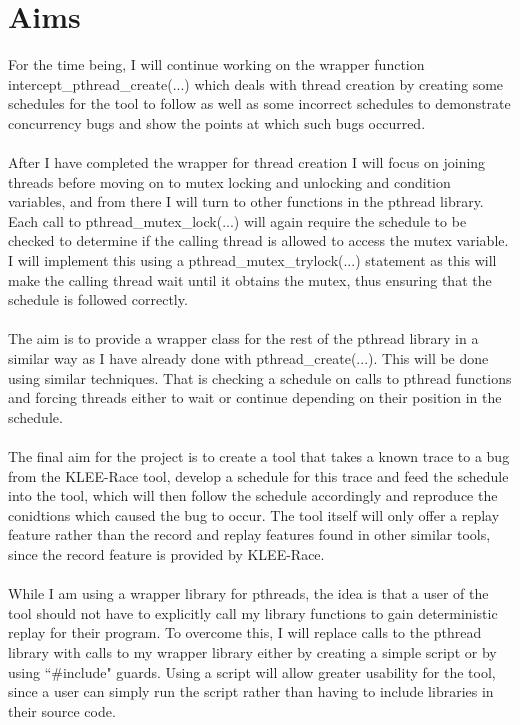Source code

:\documentclass[a4paper,11pt]{article}
\begin{document}
\section{Aims}
For the time being,  I will continue working on the wrapper function intercept\_pthread\_create(...) which deals with thread creation by creating some schedules for the tool to follow as well as some incorrect schedules to demonstrate concurrency bugs and show the points at which such bugs occurred.
\\
\\
After I have completed the wrapper for thread creation I will focus on joining threads before moving on to mutex locking and unlocking and condition variables, and from there I will turn to other functions in the pthread library. Each call to pthread\_mutex\_lock(...) will again require the schedule to be checked to determine if the calling thread is allowed to access the mutex variable. I will implement this using a pthread\_mutex\_trylock(...) statement as this will make the calling thread wait until it obtains the mutex, thus ensuring that the schedule is followed correctly.
\\
\\
The aim is to provide a wrapper class for the rest of the pthread library in a similar way as I have already done with pthread\_create(...). This will be done using similar techniques. That is checking a schedule on calls to pthread functions and forcing threads either to wait or continue depending on their position in the schedule.
\\
\\
The final aim for the project is to create a tool that takes a known trace to a bug from the KLEE-Race tool, develop a schedule for this trace and feed the schedule into the tool, which will then follow the schedule accordingly and reproduce the conidtions  which caused the bug to occur. The tool itself will only offer a replay feature rather than the record and replay features found in other similar tools, since the record feature is provided by KLEE-Race.
\\
\\
While I am using a wrapper library for pthreads, the idea is that a user of the tool should not have to explicitly call my library functions to gain deterministic replay for their program. To overcome this, I will replace calls to the pthread library with calls to my wrapper library either by creating a simple script or by using ``\#include" guards. Using a script will allow greater usability for the tool, since a user can simply run the script rather than having to include libraries in their source code.
\end{document}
====
• [Aim of the task]: Copy every line of the entries in which "similar" can be found.

• [Solved problem]:
The aim is to provide a wrapper class for the rest of the pthread library in a similar way as I have already done with pthread\_create(...). This will be done using similar techniques. That is checking a schedule on calls to pthread functions and forcing threads either to wait or continue depending on their position in the schedule.
The final aim for the project is to create a tool that takes a known trace to a bug from the KLEE-Race tool, develop a schedule for this trace and feed the schedule into the tool, which will then follow the schedule accordingly and reproduce the conidtions  which caused the bug to occur. The tool itself will only offer a replay feature rather than the record and replay features found in other similar tools, since the record feature is provided by KLEE-Race.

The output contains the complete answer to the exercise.